1. Ulama Hanafiyah berpendapat bawa hukum akad nikah wanita hamil akibat zina adalah sah, baik dengan laki-laki yang menghamilinya maupun dengan laki-laki lain (dalam hal dengan laki-laki lain, Abu Yusuf dan Za'far berpendapat tidak sah). Karena perkawinannya sah, bila anak lahir setelah berlalu waktu enam bulan dari waktu akad, tidak bisa dihubungkan nasabnya kepada suami ibunya itu kecuali jika si suami itu mengakuinya.
2. Ulama Syafi'iyah berpendapat bahwa hukum akad nikah wanita hamil akibat zina adalah sah, baik dengan laki-laki yang menghamilinya maupun dengan laki-laki lain.
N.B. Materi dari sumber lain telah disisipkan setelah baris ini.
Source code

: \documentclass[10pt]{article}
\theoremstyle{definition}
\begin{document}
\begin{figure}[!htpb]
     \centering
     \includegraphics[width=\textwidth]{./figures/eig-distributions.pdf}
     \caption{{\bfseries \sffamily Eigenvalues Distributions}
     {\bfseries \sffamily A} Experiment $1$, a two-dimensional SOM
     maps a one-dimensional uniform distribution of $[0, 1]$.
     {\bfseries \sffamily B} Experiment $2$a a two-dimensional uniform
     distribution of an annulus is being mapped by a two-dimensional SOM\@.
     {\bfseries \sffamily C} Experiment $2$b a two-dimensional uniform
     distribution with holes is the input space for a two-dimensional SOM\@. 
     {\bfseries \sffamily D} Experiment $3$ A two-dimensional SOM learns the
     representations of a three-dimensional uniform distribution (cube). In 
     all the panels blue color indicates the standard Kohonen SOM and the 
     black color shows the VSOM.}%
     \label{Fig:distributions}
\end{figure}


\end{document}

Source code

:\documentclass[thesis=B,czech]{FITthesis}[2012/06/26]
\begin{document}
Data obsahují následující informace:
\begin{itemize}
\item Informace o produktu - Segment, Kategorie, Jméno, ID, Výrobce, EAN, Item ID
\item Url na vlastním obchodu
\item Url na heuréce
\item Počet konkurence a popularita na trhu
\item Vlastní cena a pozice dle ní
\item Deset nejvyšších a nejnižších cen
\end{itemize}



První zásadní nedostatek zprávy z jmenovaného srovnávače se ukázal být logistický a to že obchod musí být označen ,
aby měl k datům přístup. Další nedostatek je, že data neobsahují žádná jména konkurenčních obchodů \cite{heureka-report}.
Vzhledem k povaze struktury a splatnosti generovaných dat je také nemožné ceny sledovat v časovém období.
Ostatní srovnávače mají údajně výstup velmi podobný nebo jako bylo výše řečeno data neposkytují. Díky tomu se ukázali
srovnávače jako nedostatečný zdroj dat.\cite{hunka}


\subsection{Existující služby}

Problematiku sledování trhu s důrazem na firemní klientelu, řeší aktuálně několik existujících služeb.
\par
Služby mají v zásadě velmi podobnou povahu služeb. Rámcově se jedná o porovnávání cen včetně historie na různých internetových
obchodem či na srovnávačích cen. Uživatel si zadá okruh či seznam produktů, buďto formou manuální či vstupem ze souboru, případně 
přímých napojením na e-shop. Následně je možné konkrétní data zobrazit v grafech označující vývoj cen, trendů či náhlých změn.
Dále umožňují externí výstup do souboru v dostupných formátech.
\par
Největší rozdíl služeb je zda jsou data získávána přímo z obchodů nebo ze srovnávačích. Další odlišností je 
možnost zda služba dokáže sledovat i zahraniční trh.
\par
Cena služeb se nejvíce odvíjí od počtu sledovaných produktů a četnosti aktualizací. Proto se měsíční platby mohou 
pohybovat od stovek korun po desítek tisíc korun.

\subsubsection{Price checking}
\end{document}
Dengan demikian, bila anak lahir setelah berlalu waktu enam bulan sejak persetubuhan suami istri, anak itu dinasabkan kepada suami dari ibunya, tapi bila anak lahir kurang dari enam bulan, tidak bisa dihubungkan nasabnya kepada suami dari ibunya itu kecuali bila suami mengakuinya.
3. Ulama Malikiyah dan Hanabilah berpendapat bahwa hukum pernikahan wanita hamil akibat zina adalah tidak sah. Karena itu, tidak ada hubungan nasab antara anak yang dilahirkan dan laki-laki yang menikahi ibunya itu karena hukum akad nikahnya sendiri tidak sah.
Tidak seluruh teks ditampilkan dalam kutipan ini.